In the immediate aftermath of the ‘budget’, Moneyfacts reported that lenders withdrew more than 40% of mortgage products from their shelves, before hiking mortgage rates to highs not seen since the financial crisis of 2008.

In the months that followed, property transactions plummeted as prospective buyers and home movers were priced out, and house prices wavered as a result.

Over the year we have seen a £510 increase in the average monthly cost of a £250k mortgage. A £15,000 decrease in the average UK house price.

A 16% fall in monthly property transactions. A 23% fall in monthly mortgage approvals and a £16.9bn increase in value of mortgage balances with arrears.

Reflecting on these figures Noye says: “The 12 months since the mini-budget have been nothing short of mayhem for the mortgage market. The Bank of England has hiked interest rates by 3% since the mini-budget was first announced, only just yesterday hitting pause for the first time since its cycle started.

“Persistently high rates have piled continuous pressure on those with mortgages and have even forced some to sell up. A great number of people have had their plans to take the first step onto the property ladder or to move home scuppered, and those that have pushed ahead have been forced to stomach astronomically higher costs to do so”.

Noye adds that for those coming to the end of their mortgage deal and needing to remortgage this year, the past 12 months will have been nothing short of terrifying.
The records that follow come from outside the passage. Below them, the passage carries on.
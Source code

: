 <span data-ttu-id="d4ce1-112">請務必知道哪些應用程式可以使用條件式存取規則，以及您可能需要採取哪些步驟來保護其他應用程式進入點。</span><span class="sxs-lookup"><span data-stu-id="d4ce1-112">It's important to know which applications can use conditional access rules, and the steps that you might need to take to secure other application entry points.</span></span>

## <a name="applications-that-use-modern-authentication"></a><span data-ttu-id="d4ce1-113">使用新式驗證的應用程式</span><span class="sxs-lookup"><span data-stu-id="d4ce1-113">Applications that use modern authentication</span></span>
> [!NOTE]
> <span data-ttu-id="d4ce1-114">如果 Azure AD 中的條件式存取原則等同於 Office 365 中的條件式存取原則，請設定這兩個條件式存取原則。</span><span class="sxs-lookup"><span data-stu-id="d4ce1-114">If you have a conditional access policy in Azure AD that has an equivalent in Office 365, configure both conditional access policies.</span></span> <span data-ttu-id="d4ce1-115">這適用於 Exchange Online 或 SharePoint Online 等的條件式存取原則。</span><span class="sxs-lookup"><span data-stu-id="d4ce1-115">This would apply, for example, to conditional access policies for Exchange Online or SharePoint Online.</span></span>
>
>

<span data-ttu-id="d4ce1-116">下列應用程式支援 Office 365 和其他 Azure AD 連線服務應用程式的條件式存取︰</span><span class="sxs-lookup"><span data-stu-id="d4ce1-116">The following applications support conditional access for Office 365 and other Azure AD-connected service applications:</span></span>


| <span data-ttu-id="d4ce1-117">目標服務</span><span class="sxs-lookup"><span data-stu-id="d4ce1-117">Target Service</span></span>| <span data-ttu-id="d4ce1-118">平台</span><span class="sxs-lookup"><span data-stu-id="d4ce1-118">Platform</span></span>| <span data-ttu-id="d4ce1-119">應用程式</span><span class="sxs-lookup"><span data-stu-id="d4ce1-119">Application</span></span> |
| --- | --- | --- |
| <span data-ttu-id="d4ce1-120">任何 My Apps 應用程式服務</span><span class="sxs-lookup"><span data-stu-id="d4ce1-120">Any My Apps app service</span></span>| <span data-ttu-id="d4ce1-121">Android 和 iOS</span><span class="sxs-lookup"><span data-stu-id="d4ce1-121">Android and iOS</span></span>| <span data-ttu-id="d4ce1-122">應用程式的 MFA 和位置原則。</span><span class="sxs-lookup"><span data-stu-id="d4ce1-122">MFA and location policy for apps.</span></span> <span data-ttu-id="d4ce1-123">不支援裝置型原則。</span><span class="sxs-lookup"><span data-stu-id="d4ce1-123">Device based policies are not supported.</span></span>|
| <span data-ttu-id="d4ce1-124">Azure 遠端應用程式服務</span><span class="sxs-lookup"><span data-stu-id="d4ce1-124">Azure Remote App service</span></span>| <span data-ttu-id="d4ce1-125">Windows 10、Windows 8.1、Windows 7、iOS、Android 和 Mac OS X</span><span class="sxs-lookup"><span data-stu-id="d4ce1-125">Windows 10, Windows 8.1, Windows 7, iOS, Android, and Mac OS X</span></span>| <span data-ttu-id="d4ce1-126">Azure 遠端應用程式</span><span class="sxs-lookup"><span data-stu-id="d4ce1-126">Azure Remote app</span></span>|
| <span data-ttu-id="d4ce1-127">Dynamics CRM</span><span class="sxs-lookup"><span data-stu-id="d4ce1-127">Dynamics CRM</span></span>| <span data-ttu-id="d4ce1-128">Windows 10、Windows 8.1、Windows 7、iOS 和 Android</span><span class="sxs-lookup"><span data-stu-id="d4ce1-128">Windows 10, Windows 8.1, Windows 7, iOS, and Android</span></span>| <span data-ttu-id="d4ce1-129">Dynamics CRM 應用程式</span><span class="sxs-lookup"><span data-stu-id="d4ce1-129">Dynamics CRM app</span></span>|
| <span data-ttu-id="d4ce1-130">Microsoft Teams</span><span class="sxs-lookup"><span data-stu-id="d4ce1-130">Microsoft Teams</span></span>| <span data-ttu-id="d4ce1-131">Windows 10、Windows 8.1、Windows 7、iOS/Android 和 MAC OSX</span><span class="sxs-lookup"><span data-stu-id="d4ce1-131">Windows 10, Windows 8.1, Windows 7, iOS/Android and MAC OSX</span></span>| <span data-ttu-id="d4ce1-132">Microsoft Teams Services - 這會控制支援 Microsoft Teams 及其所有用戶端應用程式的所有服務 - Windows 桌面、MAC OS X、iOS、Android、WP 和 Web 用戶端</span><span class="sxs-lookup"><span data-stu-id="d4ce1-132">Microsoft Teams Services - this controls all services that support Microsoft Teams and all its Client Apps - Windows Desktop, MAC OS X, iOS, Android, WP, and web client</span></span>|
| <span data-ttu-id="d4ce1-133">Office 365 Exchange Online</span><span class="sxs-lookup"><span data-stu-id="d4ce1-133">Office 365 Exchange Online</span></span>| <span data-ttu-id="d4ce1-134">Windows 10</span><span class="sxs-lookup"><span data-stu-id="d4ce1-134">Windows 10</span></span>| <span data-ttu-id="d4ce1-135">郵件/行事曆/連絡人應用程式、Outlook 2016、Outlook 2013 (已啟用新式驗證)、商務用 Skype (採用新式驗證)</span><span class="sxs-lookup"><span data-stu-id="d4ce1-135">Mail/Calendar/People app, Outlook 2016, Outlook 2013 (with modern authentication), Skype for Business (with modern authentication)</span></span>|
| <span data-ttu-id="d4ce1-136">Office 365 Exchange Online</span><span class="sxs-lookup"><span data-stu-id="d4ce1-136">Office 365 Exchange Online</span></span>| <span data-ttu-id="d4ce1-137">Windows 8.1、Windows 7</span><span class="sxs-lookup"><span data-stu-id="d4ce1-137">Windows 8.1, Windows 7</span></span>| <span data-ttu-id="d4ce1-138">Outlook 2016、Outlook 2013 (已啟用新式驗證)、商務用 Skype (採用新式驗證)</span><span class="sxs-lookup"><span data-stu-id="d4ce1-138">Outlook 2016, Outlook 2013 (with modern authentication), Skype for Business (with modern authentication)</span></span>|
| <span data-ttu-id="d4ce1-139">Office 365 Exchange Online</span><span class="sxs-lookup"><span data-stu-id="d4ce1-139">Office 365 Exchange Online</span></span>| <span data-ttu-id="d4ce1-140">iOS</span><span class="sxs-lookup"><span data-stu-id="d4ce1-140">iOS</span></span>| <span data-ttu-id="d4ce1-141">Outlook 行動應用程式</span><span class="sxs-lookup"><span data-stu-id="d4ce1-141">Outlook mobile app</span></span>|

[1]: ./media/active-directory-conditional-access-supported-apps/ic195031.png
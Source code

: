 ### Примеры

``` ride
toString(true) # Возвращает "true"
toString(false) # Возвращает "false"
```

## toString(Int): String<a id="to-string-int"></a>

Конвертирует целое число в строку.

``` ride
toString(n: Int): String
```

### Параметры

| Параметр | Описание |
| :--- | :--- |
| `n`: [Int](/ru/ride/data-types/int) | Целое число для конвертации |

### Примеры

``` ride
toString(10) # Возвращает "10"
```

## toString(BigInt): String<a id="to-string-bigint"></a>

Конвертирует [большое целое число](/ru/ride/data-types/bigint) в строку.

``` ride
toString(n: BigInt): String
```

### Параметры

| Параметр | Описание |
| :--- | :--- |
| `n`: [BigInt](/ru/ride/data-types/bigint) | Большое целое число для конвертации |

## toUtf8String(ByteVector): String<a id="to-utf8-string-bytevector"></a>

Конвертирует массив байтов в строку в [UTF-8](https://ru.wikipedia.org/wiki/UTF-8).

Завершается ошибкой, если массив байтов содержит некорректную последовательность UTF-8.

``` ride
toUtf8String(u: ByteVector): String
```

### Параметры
“The mortgage market became incredibly turbulent following the infamous mini budget, with lenders ripping products from the shelves increasing rates on both residential and buy to let mortgages rapidly, and with very little notice”.

“At the start of 2023, it was estimated that over 1.4 million UK households were set to renew their fixed rate mortgages this year. Given they likely would have locked in at a time when interest rates were below 2%, they will have faced huge increases in their monthly payments when they came to renew, and their finances will therefore have been stretched considerably during a time when money was already getting much tighter thanks to high inflation.”

First time buyers have been hit hard too. “Often considered the lifeblood of a healthy housing market, FTBs are among those hit the hardest by the events of the past year. Many who were gearing up to take their first step onto the property ladder were rapidly priced out and their budgets were stretched beyond affordability”.

Noye insists that despite the immense challenges, the market has remained remarkably resilient for the most part. And going forward, she suggests a more stable interest rate environment, even if high, could bring some predictability.

“For aspiring homeowners, notably first-timers, this will be invaluable. A more stable mortgage rate landscape can help these buyers budget better and not have to deal with unpredictable rate spikes that can disrupt financial plans. What’s more, as commercial entities, lenders will increasingly need to compete for custom so price wars may materialise which could help push rates further down somewhat”.